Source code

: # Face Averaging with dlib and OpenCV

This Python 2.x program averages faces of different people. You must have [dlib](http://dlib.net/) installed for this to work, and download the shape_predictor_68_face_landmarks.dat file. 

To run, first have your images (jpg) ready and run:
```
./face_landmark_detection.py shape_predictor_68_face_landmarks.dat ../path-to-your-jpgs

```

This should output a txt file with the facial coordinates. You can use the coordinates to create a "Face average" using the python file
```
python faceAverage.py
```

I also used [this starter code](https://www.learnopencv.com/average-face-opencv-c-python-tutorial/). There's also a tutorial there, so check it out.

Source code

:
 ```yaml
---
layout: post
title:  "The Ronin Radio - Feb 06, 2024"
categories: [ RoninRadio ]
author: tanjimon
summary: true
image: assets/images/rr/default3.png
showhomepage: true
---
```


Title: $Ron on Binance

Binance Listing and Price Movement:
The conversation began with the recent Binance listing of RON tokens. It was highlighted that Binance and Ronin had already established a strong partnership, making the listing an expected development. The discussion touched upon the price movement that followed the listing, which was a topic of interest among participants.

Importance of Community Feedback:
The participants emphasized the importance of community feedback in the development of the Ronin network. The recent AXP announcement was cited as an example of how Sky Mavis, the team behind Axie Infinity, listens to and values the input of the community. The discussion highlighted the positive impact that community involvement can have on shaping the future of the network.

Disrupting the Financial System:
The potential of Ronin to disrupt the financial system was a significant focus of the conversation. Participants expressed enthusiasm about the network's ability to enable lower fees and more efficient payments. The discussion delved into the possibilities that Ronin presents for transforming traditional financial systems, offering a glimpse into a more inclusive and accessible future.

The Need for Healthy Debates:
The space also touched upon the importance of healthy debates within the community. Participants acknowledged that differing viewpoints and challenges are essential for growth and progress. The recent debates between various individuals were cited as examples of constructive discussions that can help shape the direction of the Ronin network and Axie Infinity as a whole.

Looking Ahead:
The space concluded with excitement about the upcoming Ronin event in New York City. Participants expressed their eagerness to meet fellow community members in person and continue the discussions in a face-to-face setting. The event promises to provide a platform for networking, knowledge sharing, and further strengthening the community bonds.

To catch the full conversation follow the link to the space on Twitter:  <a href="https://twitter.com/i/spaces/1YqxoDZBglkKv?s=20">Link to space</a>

## PROBLEM TO WORK ON
From the start of the data to the line that holds "The potential of", retype each line exactly, with both ends included.

## YOUR SOLUTION
Source code

: # Face Averaging with dlib and OpenCV

This Python 2.x program averages faces of different people. You must have [dlib](http://dlib.net/) installed for this to work, and download the shape_predictor_68_face_landmarks.dat file. 

To run, first have your images (jpg) ready and run:
```
./face_landmark_detection.py shape_predictor_68_face_landmarks.dat ../path-to-your-jpgs

```

This should output a txt file with the facial coordinates. You can use the coordinates to create a "Face average" using the python file
```
python faceAverage.py
```

I also used [this starter code](https://www.learnopencv.com/average-face-opencv-c-python-tutorial/). There's also a tutorial there, so check it out.

Source code

:
 ```yaml
---
layout: post
title:  "The Ronin Radio - Feb 06, 2024"
categories: [ RoninRadio ]
author: tanjimon
summary: true
image: assets/images/rr/default3.png
showhomepage: true
---
```


Title: $Ron on Binance

Binance Listing and Price Movement:
The conversation began with the recent Binance listing of RON tokens. It was highlighted that Binance and Ronin had already established a strong partnership, making the listing an expected development. The discussion touched upon the price movement that followed the listing, which was a topic of interest among participants.

Importance of Community Feedback:
The participants emphasized the importance of community feedback in the development of the Ronin network. The recent AXP announcement was cited as an example of how Sky Mavis, the team behind Axie Infinity, listens to and values the input of the community. The discussion highlighted the positive impact that community involvement can have on shaping the future of the network.

Disrupting the Financial System:
The potential of Ronin to disrupt the financial system was a significant focus of the conversation. Participants expressed enthusiasm about the network's ability to enable lower fees and more efficient payments. The discussion delved into the possibilities that Ronin presents for transforming traditional financial systems, offering a glimpse into a more inclusive and accessible future.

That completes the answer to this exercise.